[[ RECORDS PROVIDED open ]]

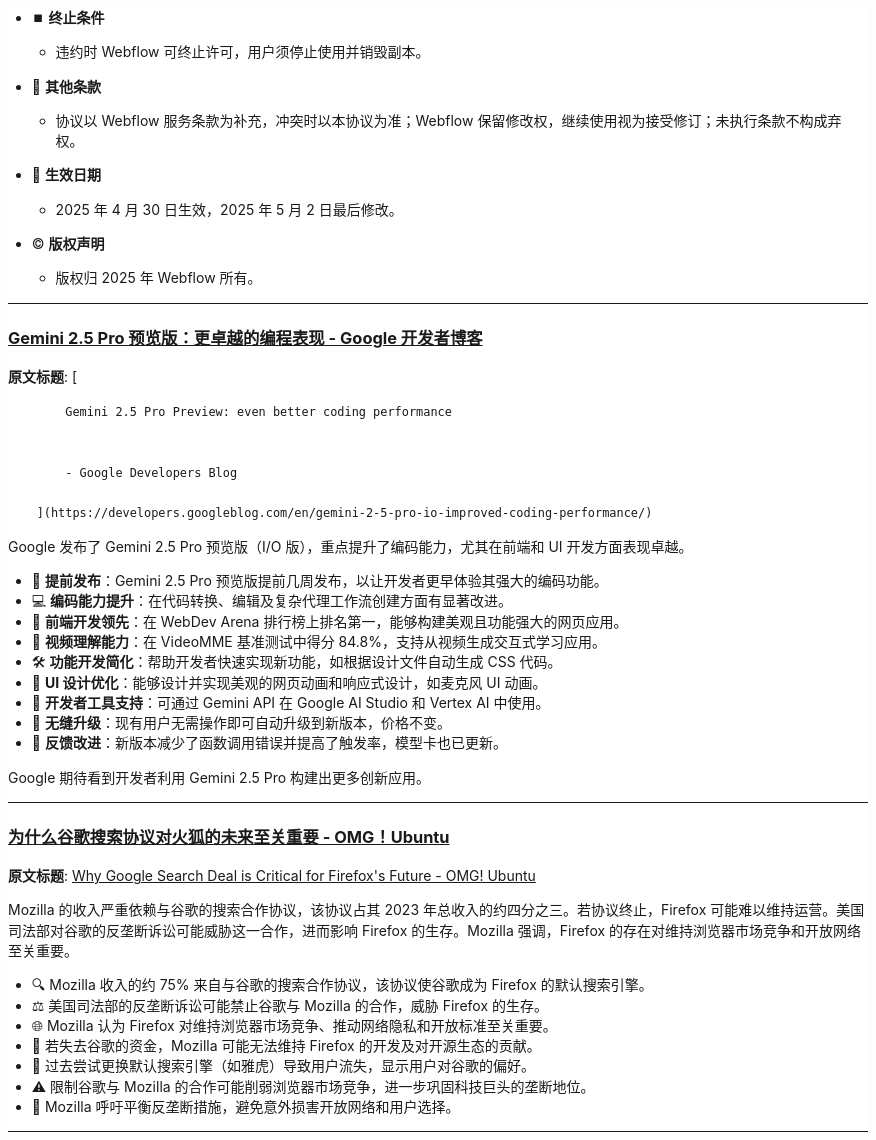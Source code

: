 - ⏹️ **终止条件**  
  - 违约时 Webflow 可终止许可，用户须停止使用并销毁副本。  

- 📝 **其他条款**  
  - 协议以 Webflow 服务条款为补充，冲突时以本协议为准；Webflow 保留修改权，继续使用视为接受修订；未执行条款不构成弃权。  

- 📅 **生效日期**  
  - 2025 年 4 月 30 日生效，2025 年 5 月 2 日最后修改。  

- ©️ **版权声明**  
  - 版权归 2025 年 Webflow 所有。

---

### [Gemini 2.5 Pro 预览版：更卓越的编程表现 - Google 开发者博客](https://developers.googleblog.com/en/gemini-2-5-pro-io-improved-coding-performance/)

**原文标题**: [
            
            Gemini 2.5 Pro Preview: even better coding performance
            
            
            - Google Developers Blog
            
        ](https://developers.googleblog.com/en/gemini-2-5-pro-io-improved-coding-performance/)

Google 发布了 Gemini 2.5 Pro 预览版（I/O 版），重点提升了编码能力，尤其在前端和 UI 开发方面表现卓越。

- 🚀 **提前发布**：Gemini 2.5 Pro 预览版提前几周发布，以让开发者更早体验其强大的编码功能。  
- 💻 **编码能力提升**：在代码转换、编辑及复杂代理工作流创建方面有显著改进。  
- 🌟 **前端开发领先**：在 WebDev Arena 排行榜上排名第一，能够构建美观且功能强大的网页应用。  
- 🎥 **视频理解能力**：在 VideoMME 基准测试中得分 84.8%，支持从视频生成交互式学习应用。  
- 🛠️ **功能开发简化**：帮助开发者快速实现新功能，如根据设计文件自动生成 CSS 代码。  
- 🎨 **UI 设计优化**：能够设计并实现美观的网页动画和响应式设计，如麦克风 UI 动画。  
- 🔧 **开发者工具支持**：可通过 Gemini API 在 Google AI Studio 和 Vertex AI 中使用。  
- 🔄 **无缝升级**：现有用户无需操作即可自动升级到新版本，价格不变。  
- 📢 **反馈改进**：新版本减少了函数调用错误并提高了触发率，模型卡也已更新。  

Google 期待看到开发者利用 Gemini 2.5 Pro 构建出更多创新应用。

---

### [为什么谷歌搜索协议对火狐的未来至关重要 - OMG！Ubuntu](https://www.omgubuntu.co.uk/2025/05/mozilla-says-google-search-deal-vital-to-firefoxs-survival)

**原文标题**: [Why Google Search Deal is Critical for Firefox's Future - OMG! Ubuntu](https://www.omgubuntu.co.uk/2025/05/mozilla-says-google-search-deal-vital-to-firefoxs-survival)

Mozilla 的收入严重依赖与谷歌的搜索合作协议，该协议占其 2023 年总收入的约四分之三。若协议终止，Firefox 可能难以维持运营。美国司法部对谷歌的反垄断诉讼可能威胁这一合作，进而影响 Firefox 的生存。Mozilla 强调，Firefox 的存在对维持浏览器市场竞争和开放网络至关重要。  

- 🔍 Mozilla 收入的约 75% 来自与谷歌的搜索合作协议，该协议使谷歌成为 Firefox 的默认搜索引擎。  
- ⚖️ 美国司法部的反垄断诉讼可能禁止谷歌与 Mozilla 的合作，威胁 Firefox 的生存。  
- 🌐 Mozilla 认为 Firefox 对维持浏览器市场竞争、推动网络隐私和开放标准至关重要。  
- 💸 若失去谷歌的资金，Mozilla 可能无法维持 Firefox 的开发及对开源生态的贡献。  
- 🔄 过去尝试更换默认搜索引擎（如雅虎）导致用户流失，显示用户对谷歌的偏好。  
- ⚠️ 限制谷歌与 Mozilla 的合作可能削弱浏览器市场竞争，进一步巩固科技巨头的垄断地位。  
- 🤔 Mozilla 呼吁平衡反垄断措施，避免意外损害开放网络和用户选择。

---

[[ RECORDS PROVIDED closed ]]

- _PROBLEM_
Write out exactly the lines that run from the one containing "- 2025 年 4 月 30 日生效，2025 年 5 月 2 日最后修改。" to the end of the records, both end lines included.

- _RESPONSE TO THIS EXERCISE_
  - 2025 年 4 月 30 日生效，2025 年 5 月 2 日最后修改。  

- ©️ **版权声明**  
  - 版权归 2025 年 Webflow 所有。

---

### [Gemini 2.5 Pro 预览版：更卓越的编程表现 - Google 开发者博客](https://developers.googleblog.com/en/gemini-2-5-pro-io-improved-coding-performance/)

**原文标题**: [
            
            Gemini 2.5 Pro Preview: even better coding performance
            
            
            - Google Developers Blog
            
        ](https://developers.googleblog.com/en/gemini-2-5-pro-io-improved-coding-performance/)

Google 发布了 Gemini 2.5 Pro 预览版（I/O 版），重点提升了编码能力，尤其在前端和 UI 开发方面表现卓越。

- 🚀 **提前发布**：Gemini 2.5 Pro 预览版提前几周发布，以让开发者更早体验其强大的编码功能。  
- 💻 **编码能力提升**：在代码转换、编辑及复杂代理工作流创建方面有显著改进。  
- 🌟 **前端开发领先**：在 WebDev Arena 排行榜上排名第一，能够构建美观且功能强大的网页应用。  
- 🎥 **视频理解能力**：在 VideoMME 基准测试中得分 84.8%，支持从视频生成交互式学习应用。  
- 🛠️ **功能开发简化**：帮助开发者快速实现新功能，如根据设计文件自动生成 CSS 代码。  
- 🎨 **UI 设计优化**：能够设计并实现美观的网页动画和响应式设计，如麦克风 UI 动画。  
- 🔧 **开发者工具支持**：可通过 Gemini API 在 Google AI Studio 和 Vertex AI 中使用。  
- 🔄 **无缝升级**：现有用户无需操作即可自动升级到新版本，价格不变。  
- 📢 **反馈改进**：新版本减少了函数调用错误并提高了触发率，模型卡也已更新。  

Google 期待看到开发者利用 Gemini 2.5 Pro 构建出更多创新应用。

---

### [为什么谷歌搜索协议对火狐的未来至关重要 - OMG！Ubuntu](https://www.omgubuntu.co.uk/2025/05/mozilla-says-google-search-deal-vital-to-firefoxs-survival)

**原文标题**: [Why Google Search Deal is Critical for Firefox's Future - OMG! Ubuntu](https://www.omgubuntu.co.uk/2025/05/mozilla-says-google-search-deal-vital-to-firefoxs-survival)

Mozilla 的收入严重依赖与谷歌的搜索合作协议，该协议占其 2023 年总收入的约四分之三。若协议终止，Firefox 可能难以维持运营。美国司法部对谷歌的反垄断诉讼可能威胁这一合作，进而影响 Firefox 的生存。Mozilla 强调，Firefox 的存在对维持浏览器市场竞争和开放网络至关重要。  

- 🔍 Mozilla 收入的约 75% 来自与谷歌的搜索合作协议，该协议使谷歌成为 Firefox 的默认搜索引擎。  
- ⚖️ 美国司法部的反垄断诉讼可能禁止谷歌与 Mozilla 的合作，威胁 Firefox 的生存。  
- 🌐 Mozilla 认为 Firefox 对维持浏览器市场竞争、推动网络隐私和开放标准至关重要。  
- 💸 若失去谷歌的资金，Mozilla 可能无法维持 Firefox 的开发及对开源生态的贡献。  
- 🔄 过去尝试更换默认搜索引擎（如雅虎）导致用户流失，显示用户对谷歌的偏好。  
- ⚠️ 限制谷歌与 Mozilla 的合作可能削弱浏览器市场竞争，进一步巩固科技巨头的垄断地位。  
- 🤔 Mozilla 呼吁平衡反垄断措施，避免意外损害开放网络和用户选择。

---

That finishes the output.